Als die Warnung vor Starkregen kam, sind die Anruferzahlen aus Niederalteich von Samstag auf Sonntag bei der Telefonseelsorge nach oben gegangen. Aus der an der Donau gelegenen Gemeinde, die zu diesem Zeitpunkt noch absolut sicher war, meldeten sich Leute, die 2013 beim Jahrhunderthochwasser massiv betroffen waren. Bei denen kam die Angst von damals wieder hoch. In der Summe ist die Kommune diesmal gut weggekommen. Das ist auch den verbesserten Schutzmaßnahmen zu verdanken. Aber natürlich gingen die Notfallseelsorger zu den verängstigten Leuten und sprachen mit ihnen.

Es geht nicht um tiefsinnige Gespräche

Triggerte auch das Datum?

Tatsächlich ist es so, dass es der 1. Juni 2016 war, als Simbach vom Wasser überrollt wurde. Und nun war die Warnung wieder Anfang Juni. Um diese Zeit scheinen die Wetterlagen so zu sein, dass immer wieder etwas passiert. In Fischerdorf bei Deggendorf, das Pfingsten 2013 im Wasser stand, findet seither jeden 2. Juni ein Gedenkgottesdienst statt, der vom Malteserhilfsdienst initiiert ist. Das machen die jedes Jahr. Da kommen nach wie vor die Menschen zusammen, weil die Bilder von damals, theologisch gesprochen, in ihren Seelen verankert sind.

Welche Erfahrungen haben Sie über die Jahre noch gemacht?

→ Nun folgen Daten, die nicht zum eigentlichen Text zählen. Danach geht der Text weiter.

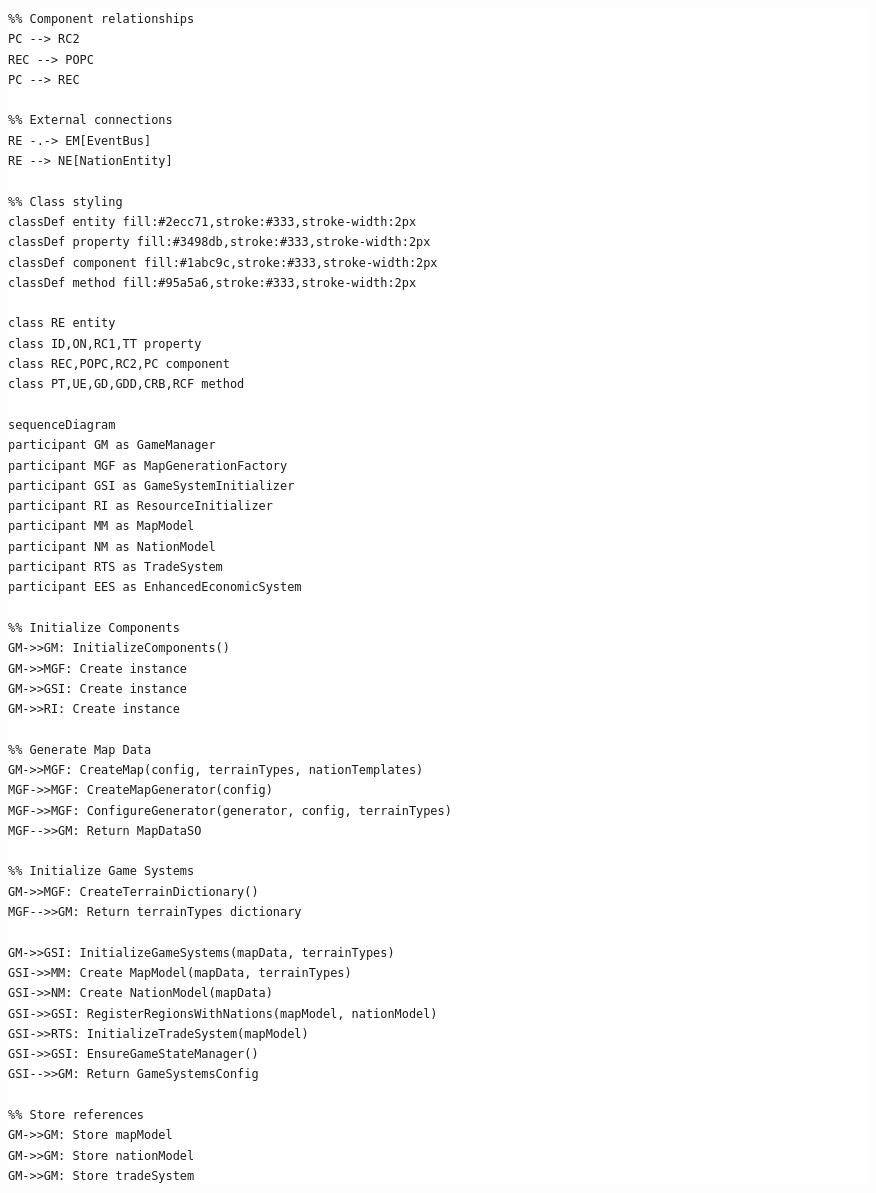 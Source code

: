     %% Component relationships
    PC --> RC2
    REC --> POPC
    PC --> REC
    
    %% External connections
    RE -.-> EM[EventBus]
    RE --> NE[NationEntity]
    
    %% Class styling
    classDef entity fill:#2ecc71,stroke:#333,stroke-width:2px
    classDef property fill:#3498db,stroke:#333,stroke-width:2px
    classDef component fill:#1abc9c,stroke:#333,stroke-width:2px
    classDef method fill:#95a5a6,stroke:#333,stroke-width:2px
    
    class RE entity
    class ID,ON,RC1,TT property
    class REC,POPC,RC2,PC component
    class PT,UE,GD,GDD,CRB,RCF method

    sequenceDiagram
    participant GM as GameManager
    participant MGF as MapGenerationFactory
    participant GSI as GameSystemInitializer
    participant RI as ResourceInitializer
    participant MM as MapModel
    participant NM as NationModel
    participant RTS as TradeSystem
    participant EES as EnhancedEconomicSystem
    
    %% Initialize Components
    GM->>GM: InitializeComponents()
    GM->>MGF: Create instance
    GM->>GSI: Create instance
    GM->>RI: Create instance
    
    %% Generate Map Data
    GM->>MGF: CreateMap(config, terrainTypes, nationTemplates)
    MGF->>MGF: CreateMapGenerator(config)
    MGF->>MGF: ConfigureGenerator(generator, config, terrainTypes)
    MGF-->>GM: Return MapDataSO
    
    %% Initialize Game Systems
    GM->>MGF: CreateTerrainDictionary()
    MGF-->>GM: Return terrainTypes dictionary
    
    GM->>GSI: InitializeGameSystems(mapData, terrainTypes)
    GSI->>MM: Create MapModel(mapData, terrainTypes)
    GSI->>NM: Create NationModel(mapData)
    GSI->>GSI: RegisterRegionsWithNations(mapModel, nationModel)
    GSI->>RTS: InitializeTradeSystem(mapModel)
    GSI->>GSI: EnsureGameStateManager()
    GSI-->>GM: Return GameSystemsConfig
    
    %% Store references
    GM->>GM: Store mapModel
    GM->>GM: Store nationModel
    GM->>GM: Store tradeSystem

Die Notfallseelsorge wird vor allem in den nächsten Wochen stark gefragt sein, wenn die Schäden offensichtlich werden und die Menschen erkennen, was sie verloren haben. Die Seelsorger dürfen dann nicht in ihren Kirchen sitzenbleiben und warten, ob jemand kommt. Dann heißt es, zu den Leuten rausgehen. Da sind keine tiefen Gespräche über Gott und die Welt angesagt. Dann werden wir - mit Verlaub - den Kotzkübel hinhalten müssen. 

Die erste Ablehnung respektieren - und wiederkommen

Wie sieht das aus?

Die Leute müssen ins Reden kommen, ihr Leid und ihren Verlust beklagen können. Das sind keine hochtheologischen oder spirituellen Gespräche. Da hörst du: Mir geht es nur noch Scheiße. Ich kann nicht mehr schlafen. Jetzt ist alles vom Schock überdeckt. Die sogenannten Belastungsstörungen kommen erst danach.

Wie kann man als Mensch der Kirche noch helfen?

 Aus der Trauerlehre weiß man: Ein Mensch, dessen Nervenkostüm schwerstens belastet ist, der kann sehr gut Nein sagen. Er will in diesem Moment seine Ruhe haben. Die erste Ablehnung gilt es zu respektieren, dann aber durchaus wiederzukommen, wenn jemand besser ansprechbar ist. Das bedeutet mitunter eine zähe Streetworker-Arbeit. Aber die wird erfahrungsgemäß gefragt sein.